>>>>

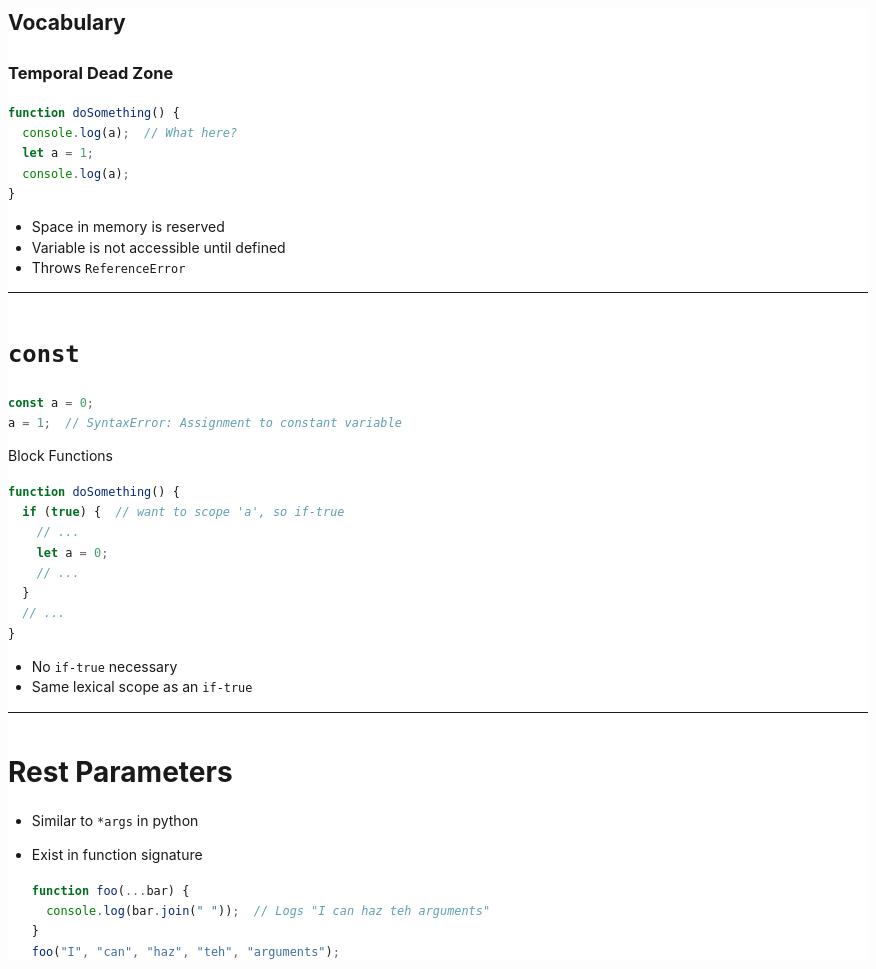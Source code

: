 ## Vocabulary

### Temporal Dead Zone

```javascript
function doSomething() {
  console.log(a);  // What here?
  let a = 1;
  console.log(a);
}
```

* Space in memory is reserved
* Variable is not accessible until defined
* Throws `ReferenceError`

---

# `const`

```javascript
const a = 0;
a = 1;  // SyntaxError: Assignment to constant variable
```

Block Functions

```javascript
function doSomething() {
  if (true) {  // want to scope 'a', so if-true
    // ...
    let a = 0;
    // ...
  }
  // ...
}
```

* No `if-true` necessary
* Same lexical scope as an `if-true`

---

# Rest Parameters

* Similar to `*args` in python
* Exist in function signature

    ```javascript
    function foo(...bar) {
      console.log(bar.join(" "));  // Logs "I can haz teh arguments"
    }
    foo("I", "can", "haz", "teh", "arguments");
    ```

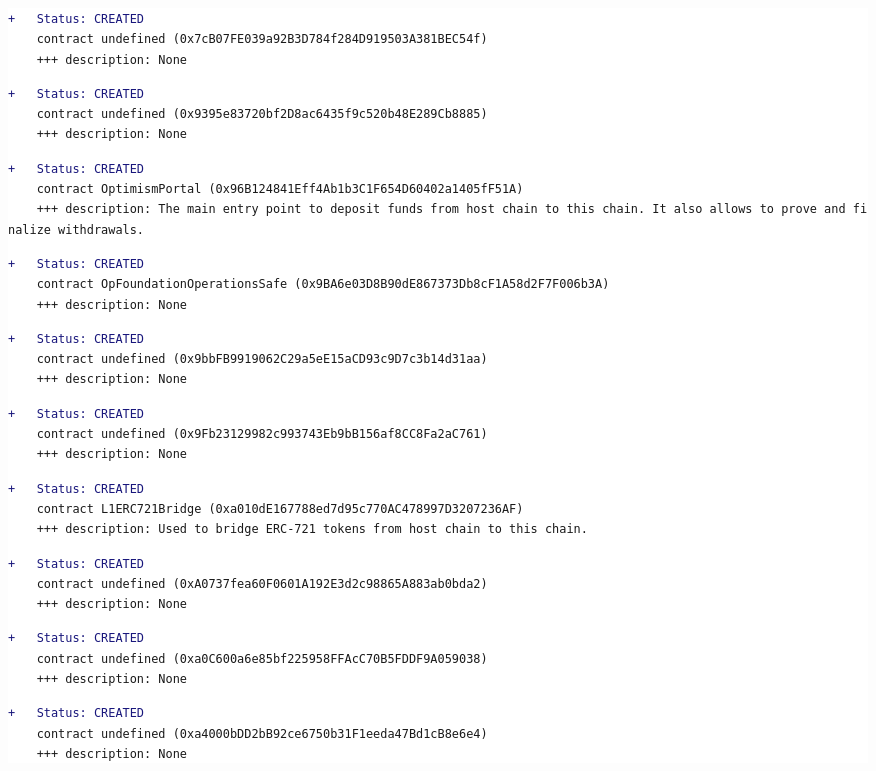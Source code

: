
 ```diff
+   Status: CREATED
    contract undefined (0x7cB07FE039a92B3D784f284D919503A381BEC54f)
    +++ description: None
```

```diff
+   Status: CREATED
    contract undefined (0x9395e83720bf2D8ac6435f9c520b48E289Cb8885)
    +++ description: None
```

```diff
+   Status: CREATED
    contract OptimismPortal (0x96B124841Eff4Ab1b3C1F654D60402a1405fF51A)
    +++ description: The main entry point to deposit funds from host chain to this chain. It also allows to prove and finalize withdrawals.
```

```diff
+   Status: CREATED
    contract OpFoundationOperationsSafe (0x9BA6e03D8B90dE867373Db8cF1A58d2F7F006b3A)
    +++ description: None
```

```diff
+   Status: CREATED
    contract undefined (0x9bbFB9919062C29a5eE15aCD93c9D7c3b14d31aa)
    +++ description: None
```

```diff
+   Status: CREATED
    contract undefined (0x9Fb23129982c993743Eb9bB156af8CC8Fa2aC761)
    +++ description: None
```

```diff
+   Status: CREATED
    contract L1ERC721Bridge (0xa010dE167788ed7d95c770AC478997D3207236AF)
    +++ description: Used to bridge ERC-721 tokens from host chain to this chain.
```

```diff
+   Status: CREATED
    contract undefined (0xA0737fea60F0601A192E3d2c98865A883ab0bda2)
    +++ description: None
```

```diff
+   Status: CREATED
    contract undefined (0xa0C600a6e85bf225958FFAcC70B5FDDF9A059038)
    +++ description: None
```

```diff
+   Status: CREATED
    contract undefined (0xa4000bDD2bB92ce6750b31F1eeda47Bd1cB8e6e4)
    +++ description: None
```
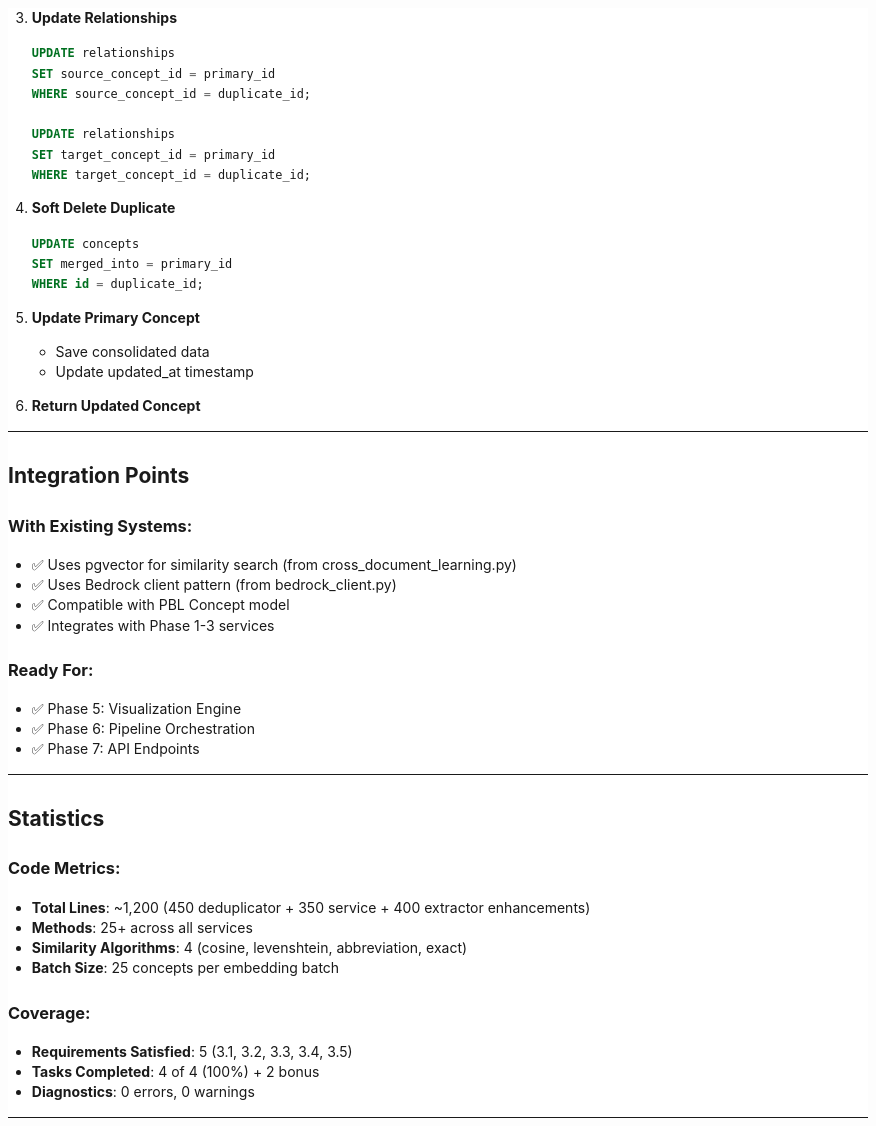 3. **Update Relationships**
   ```sql
   UPDATE relationships 
   SET source_concept_id = primary_id 
   WHERE source_concept_id = duplicate_id;
   
   UPDATE relationships 
   SET target_concept_id = primary_id 
   WHERE target_concept_id = duplicate_id;
   ```

4. **Soft Delete Duplicate**
   ```sql
   UPDATE concepts 
   SET merged_into = primary_id 
   WHERE id = duplicate_id;
   ```

5. **Update Primary Concept**
   - Save consolidated data
   - Update updated_at timestamp

6. **Return Updated Concept**

---

## Integration Points

### With Existing Systems:
- ✅ Uses pgvector for similarity search (from cross_document_learning.py)
- ✅ Uses Bedrock client pattern (from bedrock_client.py)
- ✅ Compatible with PBL Concept model
- ✅ Integrates with Phase 1-3 services

### Ready For:
- ✅ Phase 5: Visualization Engine
- ✅ Phase 6: Pipeline Orchestration
- ✅ Phase 7: API Endpoints

---

## Statistics

### Code Metrics:
- **Total Lines**: ~1,200 (450 deduplicator + 350 service + 400 extractor enhancements)
- **Methods**: 25+ across all services
- **Similarity Algorithms**: 4 (cosine, levenshtein, abbreviation, exact)
- **Batch Size**: 25 concepts per embedding batch

### Coverage:
- **Requirements Satisfied**: 5 (3.1, 3.2, 3.3, 3.4, 3.5)
- **Tasks Completed**: 4 of 4 (100%) + 2 bonus
- **Diagnostics**: 0 errors, 0 warnings

---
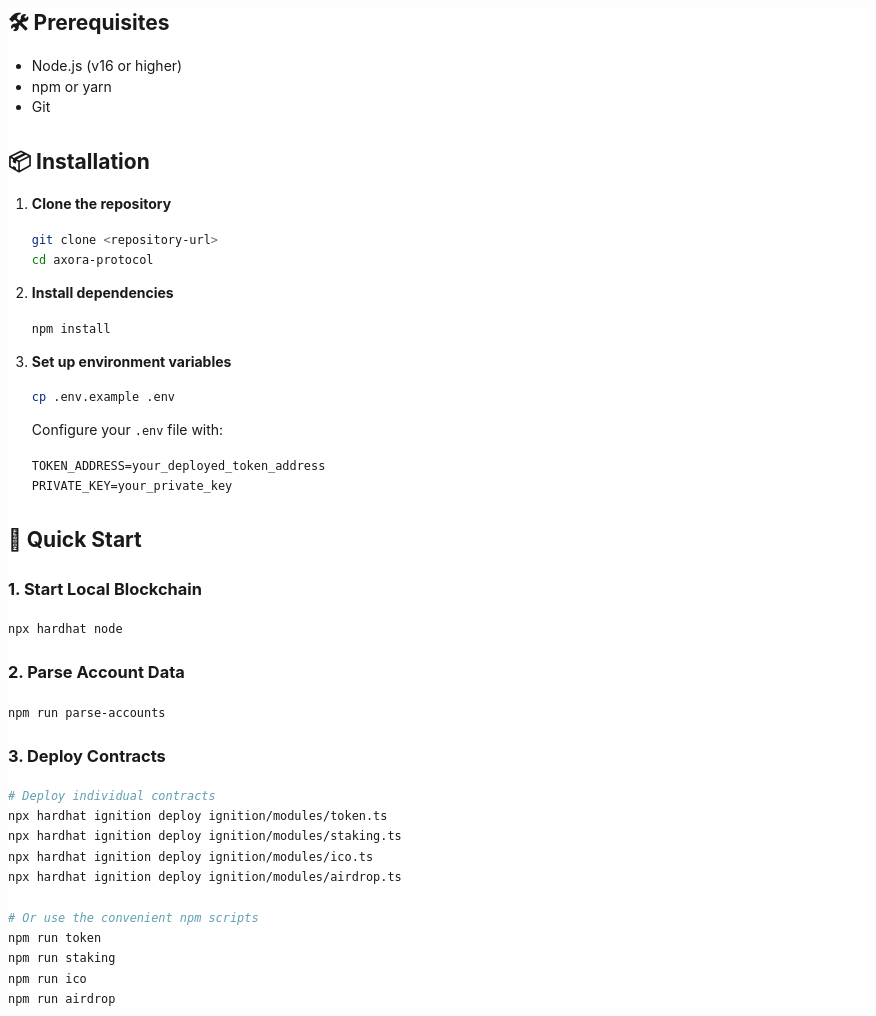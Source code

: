 ## 🛠️ Prerequisites

- Node.js (v16 or higher)
- npm or yarn
- Git

## 📦 Installation

1. **Clone the repository**

   ```bash
   git clone <repository-url>
   cd axora-protocol
   ```

2. **Install dependencies**

   ```bash
   npm install
   ```

3. **Set up environment variables**

   ```bash
   cp .env.example .env
   ```

   Configure your `.env` file with:

   ```env
   TOKEN_ADDRESS=your_deployed_token_address
   PRIVATE_KEY=your_private_key
   ```

## 🚀 Quick Start

### 1. Start Local Blockchain

```bash
npx hardhat node
```

### 2. Parse Account Data

```bash
npm run parse-accounts
```

### 3. Deploy Contracts

```bash
# Deploy individual contracts
npx hardhat ignition deploy ignition/modules/token.ts
npx hardhat ignition deploy ignition/modules/staking.ts
npx hardhat ignition deploy ignition/modules/ico.ts
npx hardhat ignition deploy ignition/modules/airdrop.ts

# Or use the convenient npm scripts
npm run token
npm run staking
npm run ico
npm run airdrop
```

<<<<

> [Instructions for the task]
Only the lines of the data holding the string "true" are wanted; copy each of them.

> [Result]
  if (true) {  // want to scope 'a', so if-true
* No `if-true` necessary
* Same lexical scope as an `if-true`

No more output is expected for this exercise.